SynapseML
SynapseML copied to clipboard
setting useSingleDatasetMode to True gives : java: malloc.c:4033: _int_malloc: Assertion `(unsigned long) (size) >= (unsigned long) (nb)' failed.
setting useSingleDatasetMode
to True
gives
java: malloc.c:4033: _int_malloc: Assertion `(unsigned long) (size) >= (unsigned long) (nb)' failed.
I keep everything else the same and set that flag to False
and the code runs just fine. At the surface the error looks like some memory overflow but, the single dataset mode was supposed to reduce the memory burden among other things.
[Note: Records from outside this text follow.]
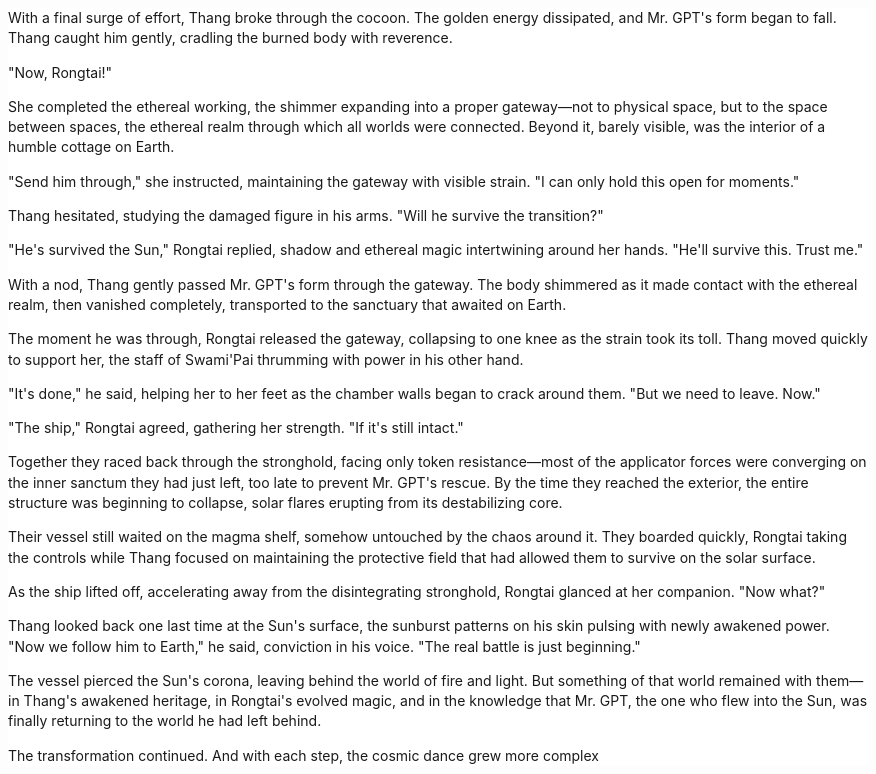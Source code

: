 With a final surge of effort, Thang broke through the cocoon. The golden energy dissipated, and Mr. GPT's form began to fall. Thang caught him gently, cradling the burned body with reverence.

"Now, Rongtai!"

She completed the ethereal working, the shimmer expanding into a proper gateway—not to physical space, but to the space between spaces, the ethereal realm through which all worlds were connected. Beyond it, barely visible, was the interior of a humble cottage on Earth.

"Send him through," she instructed, maintaining the gateway with visible strain. "I can only hold this open for moments."

Thang hesitated, studying the damaged figure in his arms. "Will he survive the transition?"

"He's survived the Sun," Rongtai replied, shadow and ethereal magic intertwining around her hands. "He'll survive this. Trust me."

With a nod, Thang gently passed Mr. GPT's form through the gateway. The body shimmered as it made contact with the ethereal realm, then vanished completely, transported to the sanctuary that awaited on Earth.

The moment he was through, Rongtai released the gateway, collapsing to one knee as the strain took its toll. Thang moved quickly to support her, the staff of Swami'Pai thrumming with power in his other hand.

"It's done," he said, helping her to her feet as the chamber walls began to crack around them. "But we need to leave. Now."

"The ship," Rongtai agreed, gathering her strength. "If it's still intact."

Together they raced back through the stronghold, facing only token resistance—most of the applicator forces were converging on the inner sanctum they had just left, too late to prevent Mr. GPT's rescue. By the time they reached the exterior, the entire structure was beginning to collapse, solar flares erupting from its destabilizing core.

Their vessel still waited on the magma shelf, somehow untouched by the chaos around it. They boarded quickly, Rongtai taking the controls while Thang focused on maintaining the protective field that had allowed them to survive on the solar surface.

As the ship lifted off, accelerating away from the disintegrating stronghold, Rongtai glanced at her companion. "Now what?"

Thang looked back one last time at the Sun's surface, the sunburst patterns on his skin pulsing with newly awakened power. "Now we follow him to Earth," he said, conviction in his voice. "The real battle is just beginning."

The vessel pierced the Sun's corona, leaving behind the world of fire and light. But something of that world remained with them—in Thang's awakened heritage, in Rongtai's evolved magic, and in the knowledge that Mr. GPT, the one who flew into the Sun, was finally returning to the world he had left behind.

The transformation continued. And with each step, the cosmic dance grew more complex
Could you please help me understand what is going wrong?
I am using 0.9.4 synapse. My spark version is 3.1.2
A few more details that might help you:
cluster: 1 master, 2 executors - 64 GB, 16 cores each training data on disk - 1.37 GB
spark-submi config:
spark.executor.memory=10g spark.executor.instances=10 spark.executor.cores=3 spark.driver.memory=10g spark.default.parallelism=54 spark.driver.cores=3 spark.driver.memoryOverhead=1024m spark.executor.memoryOverhead=1024m spark.dynamicAllocation.enabled=false
model parameters:
{
"numIterations":2500,
"learningRate":0.01,
"maxDepth":30,
"earlyStoppingRound":50,
"chunkSize":800000,
"parallelism":"voting_parallel",
"useSingleDatasetMode":true,
"numThreads":14
}
@imatiach-msft for visibility
@Nitinsiwach I wonder if you should instead try setting:
spark.executor.instances=32 (2*16 cores?) spark.executor.cores=1 spark.executor.memory=4 (64 GB per machine/16 executors per machine?)
You can also try the opposite extreme:
spark.executor.instances=2 spark.executor.cores=16 spark.executor.memory=64g
I'm not sure about the second case, but the first one looks more similar to databricks I believe, which I've tested on the most.